La complexité qui règne impose désormais aux entreprises de définir et de maîtriser leur communication à la hauteur de ce qu’elle est : un axe stratégique majeur. Pensez à la gestion des crises Balenciaga (le #CancelBalenciaga a atteint plus de 25 millions de vues suite à sa campagne de publicité mettant en scène des enfants), à la crise sanitaire des pizzas Buitoni contaminées par la bactérie E. coli qui a vu le PDG de Nestlé France attendre quatre mois pour prendre la parole, ou encore Ferrero accusé d’une gestion de trop tardive de la crise de la salmonelle dans ses Kinders … Une communication mal ou tardivement engagée peut aujourd’hui engendrer des conséquences réputationnelles et commerciales dramatiques.
Penser sa communication dans un monde impermanent, c’est d’abord comprendre son environnement et les interactions entre ses publics, multiples et – c’est la grande nouveauté de ce début de siècle – profondément interconnectés : clients, collaborateurs, influenceurs, activistes, actionnaires … tous se parlent, se challengent, et de plus en plus se méfient de l’entreprise, jusqu’à même en question la légitimité de son existence même.
Communiquer en 2023 c’est donc s’attacher à démontrer la singularité de l’entreprise, son authenticité, ce qui la rend unique, ce que l’on appelle aujourd’hui sa raison d’être. C’est se soucier des enjeux de nos sociétés et montrer comment on entend y apporter concrètement une forme de contribution. Car toute communication se doit de faire la démonstration de l’action de l’entreprise pour faire avancer le monde dans la bonne direction. C’est aussi et surtout entrer en résonnance et créer de la proximité avec ses publics en identifiant ce qui fait écho à leur intérêt personnel afin d’être entendu et reconnu dans un espace public cacophonique.

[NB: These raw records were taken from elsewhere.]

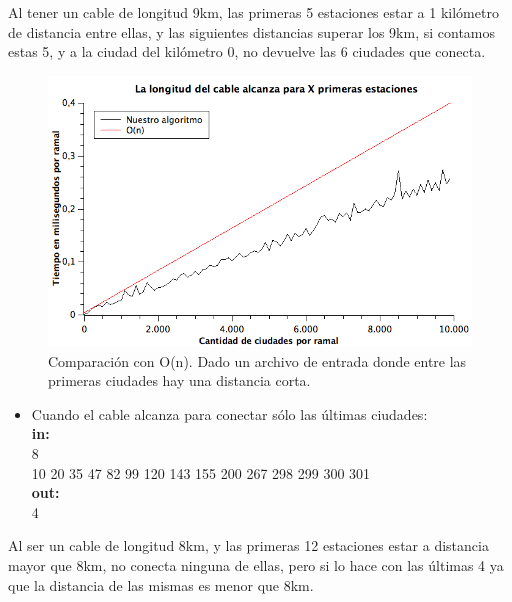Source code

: Al tener un cable de longitud 9km, las primeras 5 estaciones estar a 1 kilómetro de distancia entre ellas, y las siguientes distancias superar los 9km, si contamos estas 5, y a la ciudad del kilómetro 0, no devuelve las 6 ciudades que conecta.\\

\begin{figure}[H]
\begin{center}

  \includegraphics[width=\linewidth]{../graficos/ej1/PrimerasCiudades.png}
  \caption{{\small Comparación con O(n). Dado un archivo de entrada donde entre las primeras ciudades hay una distancia corta.}} \label{ej1-tiempo-vs-cant-ciudadades-primeras-ciudades}
\endminipage

\end{center}
\end{figure}
\begin{itemize}
\item Cuando el cable alcanza para conectar sólo las últimas ciudades:\\
\textbf{in:}\\
8\\
10 20 35 47 82 99 120 143 155 200 267 298 299 300 301\\
\textbf{out:}\\
4\\
\end{itemize}

Al ser un cable de longitud 8km, y las primeras 12 estaciones estar a distancia mayor que 8km, no conecta ninguna de ellas, pero si lo hace con las últimas 4 ya que la distancia de las mismas es menor que 8km. \\

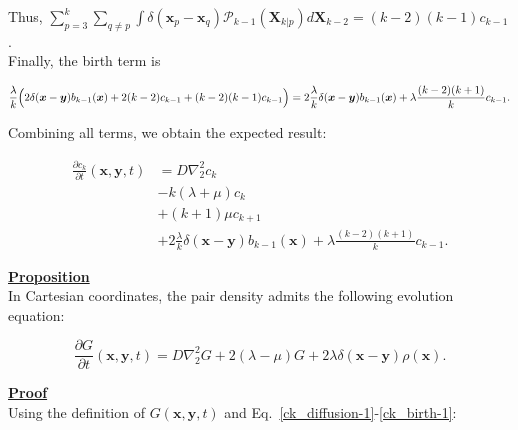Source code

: Thus, $\sum_{p=3}^{k}\sum_{q\neq p} \int \delta(\boldsymbol{x}_{p}-\boldsymbol{x}_{q})\mathcal{P}_{k-1}(\boldsymbol{X}_{k|p})d\boldsymbol{X}_{k-2}=(k-2)(k-1)c_{k-1}$.\\

Finally, the birth term is

\begin{equation}
\frac{\lambda}{k}\Bigl(2\delta(\boldsymbol{x}-\boldsymbol{y})b_{k-1}(\boldsymbol{x})+2(k-2)c_{k-1}+(k-2)(k-1)c_{k-1}\Bigr)=2\frac{\lambda}{k}\delta(\boldsymbol{x}-\boldsymbol{y})b_{k-1}(\boldsymbol{x})+\lambda\frac{(k-2)(k+1)}{k}c_{k-1}.
\end{equation}

Combining all terms, we obtain the expected result:

\begin{subequations} 
\begin{align}
\frac{\partial c_{k}}{\partial t}(\boldsymbol{x},\boldsymbol{y},t) & =D\nabla_{2}^{2}c_{k}\label{ck_diffusion-2}\\
 & -k(\lambda+\mu)c_{k}\label{ck_same_state-2}\\
 & +(k+1)\mu c_{k+1}\label{ck_death-2}\\
 & +2\frac{\lambda}{k}\delta(\boldsymbol{x}-\boldsymbol{y})b_{k-1}(\boldsymbol{x})+\lambda\frac{(k-2)(k+1)}{k}c_{k-1}.\label{ck_birth-2}
\end{align}
\end{subequations}

\textbf{\underline{Proposition}}\\

In Cartesian coordinates, the pair density admits the following evolution equation:

\begin{equation} 
\frac{\partial G}{\partial t}(\boldsymbol{x},\boldsymbol{y},t) =D\nabla_{2}^{2}G +2(\lambda-\mu)G + 2\lambda\delta(\boldsymbol{x}-\boldsymbol{y})\rho(\boldsymbol{x}).
\end{equation}

\vspace{2em}

\textbf{\underline{Proof}}\\ 

Using the definition of $G(\boldsymbol{x},\boldsymbol{y},t)$ and Eq.~\ref{ck_diffusion-1}-\ref{ck_birth-1}:

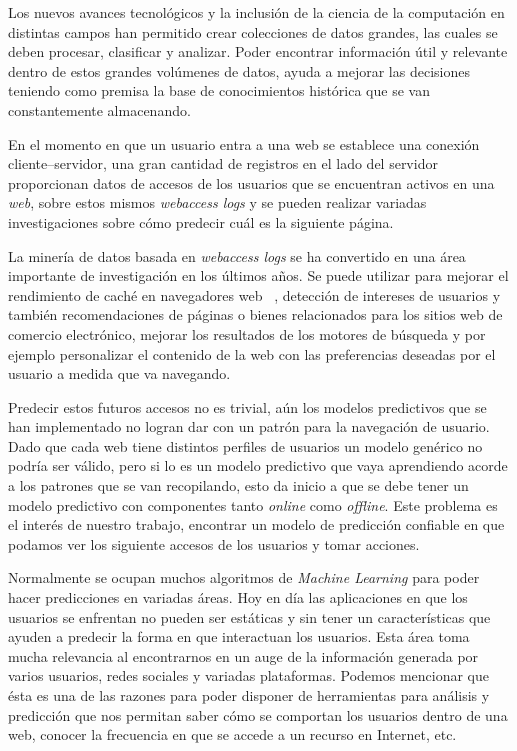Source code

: {
Los nuevos avances tecnológicos y la inclusión de la ciencia de la computación en distintas campos han permitido crear colecciones de datos grandes, las cuales se deben procesar, clasificar y analizar. Poder encontrar información útil y relevante dentro de estos grandes volúmenes de datos, ayuda a mejorar las decisiones teniendo como premisa la base de conocimientos histórica que se van constantemente almacenando.

En el momento en que un usuario entra a una web se establece una conexión cliente--servidor, una gran cantidad de registros en el lado del servidor proporcionan datos de accesos de los usuarios que se encuentran activos en una \emph{web}, sobre estos mismos \emph{webaccess logs} y se pueden realizar variadas investigaciones sobre cómo predecir cuál es la siguiente página. 

La minería de datos basada en \emph{webaccess logs} se ha convertido en una área importante de investigación en los últimos años. Se puede utilizar para mejorar el rendimiento de caché en navegadores web \etal~\cite{Moghaddam2009},  detección de intereses de usuarios y también recomendaciones de páginas o bienes relacionados para los sitios web de comercio electrónico, mejorar los resultados de los motores de búsqueda y por ejemplo personalizar el contenido de la web con las preferencias deseadas por el usuario a medida que va navegando.

Predecir estos futuros accesos no es trivial, aún los modelos predictivos que se han implementado no logran dar con un patrón para la navegación de usuario. Dado que cada web tiene distintos perfiles de usuarios un modelo genérico no podría ser válido, pero si lo es un modelo predictivo que vaya aprendiendo acorde a los patrones que se van recopilando, esto da inicio a que se debe tener un modelo predictivo con componentes tanto \emph{online} como \emph{offline}. Este problema es el interés de nuestro trabajo, encontrar un modelo de predicción confiable en que podamos ver los siguiente accesos de los usuarios y tomar acciones. 

Normalmente se ocupan muchos algoritmos de \emph{Machine Learning} para poder hacer predicciones en variadas áreas. Hoy en día las aplicaciones en que los usuarios se enfrentan no pueden ser estáticas y sin tener un características que ayuden a predecir la forma en que interactuan los usuarios. Esta área toma mucha relevancia al encontrarnos en un auge de la información generada por varios usuarios, redes sociales y variadas plataformas. Podemos mencionar que ésta es una de las razones para poder disponer de herramientas para análisis y predicción que nos permitan saber cómo se comportan los usuarios dentro de una web, conocer la frecuencia en que se accede a un recurso en Internet, etc. 

}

S’il demeure la référence absolue, le triptyque rhétorique d’Aristote, ethos, logos, pathos, penche désormais plus vers ce dernier. Car, dans un monde sans repères stables, c’est la référence aux valeurs qui permet au public de s’identifier aux arguments de l’orateur. Qu’on le déplore ou qu’en s’en félicite, désormais, c’est, plus que par le raisonnement logique, en faisant appel aux émotions, à la sympathie et à l’imaginaire de ses publics que l’entreprise pourra les embarquer à ses côtés et tenter d’en faire des alliés.
Pour autant, créer du lien avec son écosystème ne doit à aucun moment mener à un manque de sincérité ou un défaut de modération. Car, dans une société surexposée aux hordes enragées sur les réseaux sociaux, l’un et l’autre font le lit de la crise.
Nul ne doit oublier que, comme le dit Simone Weil, que « la vertu d’humilité n’est pas autre chose que le pouvoir d’attention ».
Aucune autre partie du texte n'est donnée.